All right. And last one for me, interest expense. I know you had the one time adjustment in the quarter this quarter. So going forward though, in the remainder of 2024, with the new debt level and the new interest rate, what should we assume a good number is for interest expense?

Speaker 2

It's about 2.5 a quarter, I suppose, Jim, based upon that debt level, yes.

Speaker 4

Okay. All right. Well, it definitely sounds like you've made a lot of progress on the cost side. So that was good to see. And especially with the increasing revenue from TrendScreen, it should lead to much better operating results.

Speaker 4

So that's very good to see. So I guess we'll just have to stay tuned to see how development goes on the CGM.

Speaker 2

Yes. So thanks, Jim. Look, as I say, we're very happy with the progress we've had. We're very happy with the team that we've built.
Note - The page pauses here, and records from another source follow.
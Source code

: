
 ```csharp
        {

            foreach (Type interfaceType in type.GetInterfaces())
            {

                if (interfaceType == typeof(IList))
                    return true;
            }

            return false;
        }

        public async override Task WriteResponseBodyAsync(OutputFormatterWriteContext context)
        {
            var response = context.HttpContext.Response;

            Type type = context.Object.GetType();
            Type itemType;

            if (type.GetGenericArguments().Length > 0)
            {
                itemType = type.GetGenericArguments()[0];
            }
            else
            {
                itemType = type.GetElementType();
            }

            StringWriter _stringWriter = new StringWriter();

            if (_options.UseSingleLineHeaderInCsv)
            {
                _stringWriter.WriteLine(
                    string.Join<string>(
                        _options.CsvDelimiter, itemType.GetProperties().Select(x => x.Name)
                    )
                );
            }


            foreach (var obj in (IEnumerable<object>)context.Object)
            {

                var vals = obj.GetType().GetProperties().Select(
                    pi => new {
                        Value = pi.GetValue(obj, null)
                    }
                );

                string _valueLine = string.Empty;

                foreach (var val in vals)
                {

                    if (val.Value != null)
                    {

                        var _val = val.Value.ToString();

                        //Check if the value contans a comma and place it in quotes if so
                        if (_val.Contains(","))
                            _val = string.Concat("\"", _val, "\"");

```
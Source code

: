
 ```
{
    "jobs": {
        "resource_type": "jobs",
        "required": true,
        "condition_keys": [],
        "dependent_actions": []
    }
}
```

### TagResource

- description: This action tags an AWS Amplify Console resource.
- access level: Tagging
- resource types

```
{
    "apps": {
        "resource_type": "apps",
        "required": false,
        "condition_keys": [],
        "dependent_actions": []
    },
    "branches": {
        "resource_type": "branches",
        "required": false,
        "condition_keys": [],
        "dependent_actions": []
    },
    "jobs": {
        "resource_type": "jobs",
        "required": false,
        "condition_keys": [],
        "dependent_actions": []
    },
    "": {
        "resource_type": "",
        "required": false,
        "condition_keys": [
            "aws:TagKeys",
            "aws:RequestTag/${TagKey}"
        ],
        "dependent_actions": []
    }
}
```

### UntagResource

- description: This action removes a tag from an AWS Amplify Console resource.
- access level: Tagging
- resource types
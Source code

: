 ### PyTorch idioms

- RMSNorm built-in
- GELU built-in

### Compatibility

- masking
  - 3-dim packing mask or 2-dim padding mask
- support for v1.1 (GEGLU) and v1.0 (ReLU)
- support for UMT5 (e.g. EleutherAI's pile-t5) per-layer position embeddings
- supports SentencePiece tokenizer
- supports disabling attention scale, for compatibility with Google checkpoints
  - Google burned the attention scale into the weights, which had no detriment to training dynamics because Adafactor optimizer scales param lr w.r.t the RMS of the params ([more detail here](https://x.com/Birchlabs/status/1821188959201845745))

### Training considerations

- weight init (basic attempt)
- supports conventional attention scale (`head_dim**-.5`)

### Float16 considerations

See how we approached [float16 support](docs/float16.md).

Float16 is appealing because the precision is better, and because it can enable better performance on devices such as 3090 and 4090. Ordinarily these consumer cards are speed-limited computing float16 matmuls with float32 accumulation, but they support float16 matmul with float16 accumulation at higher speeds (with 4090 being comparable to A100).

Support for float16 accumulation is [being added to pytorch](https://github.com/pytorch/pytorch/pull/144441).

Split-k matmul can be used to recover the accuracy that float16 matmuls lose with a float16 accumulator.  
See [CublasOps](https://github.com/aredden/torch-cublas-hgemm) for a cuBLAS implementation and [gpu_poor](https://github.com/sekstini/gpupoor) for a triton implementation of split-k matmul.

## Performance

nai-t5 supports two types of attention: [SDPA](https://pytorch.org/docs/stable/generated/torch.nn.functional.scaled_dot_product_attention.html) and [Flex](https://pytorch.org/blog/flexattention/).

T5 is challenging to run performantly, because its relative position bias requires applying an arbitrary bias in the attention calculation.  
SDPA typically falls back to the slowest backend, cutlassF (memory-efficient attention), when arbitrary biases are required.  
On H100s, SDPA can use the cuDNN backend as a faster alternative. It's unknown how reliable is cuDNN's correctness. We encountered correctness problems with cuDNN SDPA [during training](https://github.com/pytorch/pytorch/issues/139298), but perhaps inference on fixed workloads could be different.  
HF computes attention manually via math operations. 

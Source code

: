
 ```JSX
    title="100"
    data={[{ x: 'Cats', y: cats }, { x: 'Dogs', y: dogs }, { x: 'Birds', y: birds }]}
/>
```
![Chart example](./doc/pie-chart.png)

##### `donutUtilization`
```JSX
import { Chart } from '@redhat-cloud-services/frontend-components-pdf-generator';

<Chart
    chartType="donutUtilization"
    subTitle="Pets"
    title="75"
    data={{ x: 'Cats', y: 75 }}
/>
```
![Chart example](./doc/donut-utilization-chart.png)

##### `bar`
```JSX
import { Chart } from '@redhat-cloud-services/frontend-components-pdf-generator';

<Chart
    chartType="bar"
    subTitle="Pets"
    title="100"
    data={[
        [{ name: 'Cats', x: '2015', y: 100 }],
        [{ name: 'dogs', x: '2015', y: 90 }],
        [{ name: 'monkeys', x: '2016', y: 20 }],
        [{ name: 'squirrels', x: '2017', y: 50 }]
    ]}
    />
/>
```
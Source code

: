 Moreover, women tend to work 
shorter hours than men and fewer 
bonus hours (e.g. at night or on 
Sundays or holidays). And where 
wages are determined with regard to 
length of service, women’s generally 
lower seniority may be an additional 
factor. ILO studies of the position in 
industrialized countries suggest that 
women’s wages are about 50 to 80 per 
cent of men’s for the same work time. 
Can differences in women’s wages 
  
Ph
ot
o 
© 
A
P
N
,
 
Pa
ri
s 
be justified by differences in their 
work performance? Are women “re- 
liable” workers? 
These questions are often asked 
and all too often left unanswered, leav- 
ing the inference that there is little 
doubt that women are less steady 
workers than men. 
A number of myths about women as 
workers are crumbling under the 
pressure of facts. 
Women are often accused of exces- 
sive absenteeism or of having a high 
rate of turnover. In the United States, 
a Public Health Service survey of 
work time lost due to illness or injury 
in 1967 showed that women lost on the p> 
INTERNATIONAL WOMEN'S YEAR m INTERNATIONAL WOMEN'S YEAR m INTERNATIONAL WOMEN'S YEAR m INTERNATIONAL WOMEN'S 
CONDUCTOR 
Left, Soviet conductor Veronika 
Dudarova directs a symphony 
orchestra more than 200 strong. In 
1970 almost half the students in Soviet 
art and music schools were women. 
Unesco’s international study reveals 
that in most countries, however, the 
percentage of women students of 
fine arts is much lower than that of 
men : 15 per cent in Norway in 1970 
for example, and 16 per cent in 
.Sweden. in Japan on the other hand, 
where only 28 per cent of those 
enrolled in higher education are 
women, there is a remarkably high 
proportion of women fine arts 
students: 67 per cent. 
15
And actually, to reiterate a point I made in my prepared remarks, what has been really enlightening for us is the rich partner network that's out there in terms of people that have built already components, both from the physical perspective and a digital perspective for this type of industry.

Speaker 2

And I suppose doing this development within an established company like Trinity, where in many cases we have long, long relationships with these customers, means that we're much more credible than a startup in fostering those relationships and getting to a real point of traction with them. And we think that will really reduce down the amount of work and spend we need to incur in order to really move the development project forward. So outside of the work we've done over the last couple of months, reiterating the significant market opportunity and how our differentiated solution can really help capture that, the partner network and our credibility within that has been very, very positive both from a timing perspective and a cost perspective.

Speaker 4

All right. Well, thank you.

Speaker 2

Thanks, Jim.

Operator

Thank you. Thank you, ladies and gentlemen. This concludes our question and answer session. I'll turn the floor back to Mr. Gillard for any final comments.

Speaker 2

Thank you, Melissa. And just for me, thank you for everyone for your continued interest in the company and joining today's conference. We continue to be focused on execution on those key priorities that we set out and I look forward to updating you all over the next coming weeks months in terms of our further progress. Thank you so much and have a great day.

Operator

Thank you. This concludes today's conference. You may disconnect your lines at this time. Thank you for your participation.